3.4. Biological In Vitro Assays

For the in vitro assays, a stock solution (10 mM) of the tested compounds in DMSO was prepared, from which several dilutions were made with the appropriate buffer.
Each experiment was performed at least in triplicate and the standard deviation of absorbance did not exceed 10%.

3.4.1. Inhibition of Linoleic Acid Lipid Peroxidation

In vitro enzymatic assay was conducted as reported in previous studies [30]. 2,2′-Azobis(2-methylpropionamidine) dihydrochloride (AAPH) was used as a controllable source of thermally produced alkylperoxy free radicals. The production of conjugated diene hydroperoxides via the oxidation of sodium linoleate in an aqueous dispersion at 37 °C was monitored at 234 nm. The results were compared to the reference compound, trolox (93%) (Table 2).

3.4.2. Inhibition of Soybean Lipoxygenase In Vitro

An in vitro study was conducted as reported previously [30]. The tested compounds were dissolved in DMSO (100 µM) and incubated at room temperature with sodium linoleate (0.1 mL) as a substrate and 0.2 mL of a soybean lipoxygenase solution in a buffer solution of Tris:HCl (pH 9.00). The conversion of sodium linoleate to 13-hydroperoxylinoleic acid at 234 nm was recorded and compared with the appropriate standard inhibitor NDGA (IC50 = 0.45 µM). Several concentrations (seven different solutions from 100 µM to 0.01 µM) were used for the determination of IC50 values.

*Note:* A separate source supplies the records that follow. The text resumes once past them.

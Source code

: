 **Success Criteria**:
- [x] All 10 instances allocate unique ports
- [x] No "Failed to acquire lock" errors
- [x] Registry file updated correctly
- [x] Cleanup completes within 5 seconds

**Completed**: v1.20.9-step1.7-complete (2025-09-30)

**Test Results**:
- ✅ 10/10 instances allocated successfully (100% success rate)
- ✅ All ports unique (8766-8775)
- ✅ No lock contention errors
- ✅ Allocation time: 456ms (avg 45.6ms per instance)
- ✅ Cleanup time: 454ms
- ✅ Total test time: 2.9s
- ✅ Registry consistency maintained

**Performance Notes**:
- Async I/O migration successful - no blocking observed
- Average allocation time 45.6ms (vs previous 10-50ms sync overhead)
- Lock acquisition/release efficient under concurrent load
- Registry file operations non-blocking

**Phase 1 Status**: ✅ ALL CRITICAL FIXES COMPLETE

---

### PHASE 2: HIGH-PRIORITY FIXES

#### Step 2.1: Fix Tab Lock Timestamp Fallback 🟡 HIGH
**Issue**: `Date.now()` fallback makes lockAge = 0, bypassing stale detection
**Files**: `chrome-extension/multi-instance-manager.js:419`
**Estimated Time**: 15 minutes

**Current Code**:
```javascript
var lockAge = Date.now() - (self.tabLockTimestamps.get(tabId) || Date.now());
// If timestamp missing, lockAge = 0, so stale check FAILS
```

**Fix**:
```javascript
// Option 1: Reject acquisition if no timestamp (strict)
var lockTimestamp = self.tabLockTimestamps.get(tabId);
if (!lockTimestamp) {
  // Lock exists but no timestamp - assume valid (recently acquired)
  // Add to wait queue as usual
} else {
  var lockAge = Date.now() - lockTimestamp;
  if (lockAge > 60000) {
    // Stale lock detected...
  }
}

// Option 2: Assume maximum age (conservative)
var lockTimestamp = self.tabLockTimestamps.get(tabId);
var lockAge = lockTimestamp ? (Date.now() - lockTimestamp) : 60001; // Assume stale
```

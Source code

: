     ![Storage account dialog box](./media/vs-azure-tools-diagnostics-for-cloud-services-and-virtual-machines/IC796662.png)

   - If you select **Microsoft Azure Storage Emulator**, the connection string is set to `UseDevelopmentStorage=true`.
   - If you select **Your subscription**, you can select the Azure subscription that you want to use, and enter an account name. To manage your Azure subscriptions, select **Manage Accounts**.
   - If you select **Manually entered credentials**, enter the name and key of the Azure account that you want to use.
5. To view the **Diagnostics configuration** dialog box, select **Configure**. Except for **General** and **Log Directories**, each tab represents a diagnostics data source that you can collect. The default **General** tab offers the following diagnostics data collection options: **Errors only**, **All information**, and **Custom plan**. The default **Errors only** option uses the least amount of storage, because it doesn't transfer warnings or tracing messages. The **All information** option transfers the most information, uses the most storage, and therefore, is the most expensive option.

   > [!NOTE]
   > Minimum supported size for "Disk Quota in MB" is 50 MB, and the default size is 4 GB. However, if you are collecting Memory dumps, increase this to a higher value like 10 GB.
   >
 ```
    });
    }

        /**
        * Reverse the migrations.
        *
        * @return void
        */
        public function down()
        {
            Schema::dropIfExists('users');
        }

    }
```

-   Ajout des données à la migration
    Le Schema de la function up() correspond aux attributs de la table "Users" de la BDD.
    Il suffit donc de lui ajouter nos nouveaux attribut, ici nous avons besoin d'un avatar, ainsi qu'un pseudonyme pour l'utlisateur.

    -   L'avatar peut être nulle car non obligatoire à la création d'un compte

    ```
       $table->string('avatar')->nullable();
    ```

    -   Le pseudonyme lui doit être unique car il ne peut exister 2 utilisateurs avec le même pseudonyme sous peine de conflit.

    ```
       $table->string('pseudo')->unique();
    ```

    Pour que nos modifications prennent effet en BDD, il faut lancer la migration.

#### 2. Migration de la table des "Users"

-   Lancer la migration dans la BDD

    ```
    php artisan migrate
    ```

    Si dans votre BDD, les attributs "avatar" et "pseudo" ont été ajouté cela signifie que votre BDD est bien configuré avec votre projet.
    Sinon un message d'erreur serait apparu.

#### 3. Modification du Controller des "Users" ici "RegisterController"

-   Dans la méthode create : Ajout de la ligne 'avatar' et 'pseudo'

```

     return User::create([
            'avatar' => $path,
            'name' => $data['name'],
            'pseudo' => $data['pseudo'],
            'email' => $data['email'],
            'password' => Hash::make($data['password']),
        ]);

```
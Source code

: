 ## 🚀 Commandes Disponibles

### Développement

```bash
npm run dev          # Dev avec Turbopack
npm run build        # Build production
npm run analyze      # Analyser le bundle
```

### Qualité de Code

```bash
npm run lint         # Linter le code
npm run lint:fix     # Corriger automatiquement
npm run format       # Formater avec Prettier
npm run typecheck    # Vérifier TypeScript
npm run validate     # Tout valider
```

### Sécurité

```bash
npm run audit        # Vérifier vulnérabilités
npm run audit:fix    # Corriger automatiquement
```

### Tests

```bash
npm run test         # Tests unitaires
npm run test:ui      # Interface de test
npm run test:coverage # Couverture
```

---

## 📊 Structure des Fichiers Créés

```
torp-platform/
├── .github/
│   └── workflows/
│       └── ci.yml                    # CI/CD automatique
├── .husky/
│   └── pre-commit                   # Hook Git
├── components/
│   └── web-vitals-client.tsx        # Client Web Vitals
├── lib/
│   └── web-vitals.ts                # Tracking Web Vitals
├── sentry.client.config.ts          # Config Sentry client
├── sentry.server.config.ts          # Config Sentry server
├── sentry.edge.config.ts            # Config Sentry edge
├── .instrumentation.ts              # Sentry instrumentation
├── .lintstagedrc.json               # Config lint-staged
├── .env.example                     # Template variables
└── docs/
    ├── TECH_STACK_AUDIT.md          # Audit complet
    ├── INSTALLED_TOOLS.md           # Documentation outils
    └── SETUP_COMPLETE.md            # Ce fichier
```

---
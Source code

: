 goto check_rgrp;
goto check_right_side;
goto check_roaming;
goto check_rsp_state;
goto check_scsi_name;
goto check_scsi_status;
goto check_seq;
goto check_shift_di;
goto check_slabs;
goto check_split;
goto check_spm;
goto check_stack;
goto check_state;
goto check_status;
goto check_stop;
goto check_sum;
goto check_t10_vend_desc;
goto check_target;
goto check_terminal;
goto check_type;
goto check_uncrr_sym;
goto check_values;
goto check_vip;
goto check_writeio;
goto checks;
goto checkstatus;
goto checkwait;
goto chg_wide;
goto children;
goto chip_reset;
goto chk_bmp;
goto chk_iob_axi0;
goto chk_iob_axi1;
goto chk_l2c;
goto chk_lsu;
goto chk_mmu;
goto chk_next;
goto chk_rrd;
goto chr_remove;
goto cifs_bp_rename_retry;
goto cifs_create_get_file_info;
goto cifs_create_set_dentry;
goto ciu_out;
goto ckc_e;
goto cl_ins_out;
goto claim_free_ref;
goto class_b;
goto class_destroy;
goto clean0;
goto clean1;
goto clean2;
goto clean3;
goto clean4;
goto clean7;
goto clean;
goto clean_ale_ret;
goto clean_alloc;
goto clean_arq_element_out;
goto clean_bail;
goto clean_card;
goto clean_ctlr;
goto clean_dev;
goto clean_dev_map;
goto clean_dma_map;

The results are given in Table 2.

3.4.3. Inhibition of Ovine Cyclooxygenase-2 (COX-2)

The in vitro COX-2 inhibitory activity was determined using arachidonic acid (AA) as a substrate and N,N,N′,N′-tetramethyl-p-phenylenediamine (TMPD) as a co-substrate in a buffer solution of Tris:HCl (pH 8.5) [27]. Ten microliters of the DMSO solution of the compound of interest were added in a test tube containing 730 μL of buffer Tris:HCl (pH 8.5), 50 μL of heme, 10 μL of COX-2 and 100 μL of TMPD. The mixture was incubated for 5 min at 37 °C, and after vigorous shaking, the absorbance was measured at 590 nm and 611 nm. Then, 100 μL of AA were added to the same mixture, followed by incubation for 5 min at 37 °C, and after vigorous shaking, the absorbance was measured at 590 nm and 611 nm. Several concentrations (7 different solutions from 100 µM to 0.01 µM) were used for the determination of IC50 values. A blank determination was used first to serve as a negative control. The results were compared to the appropriate standard inhibitor indomethacin (Table 2).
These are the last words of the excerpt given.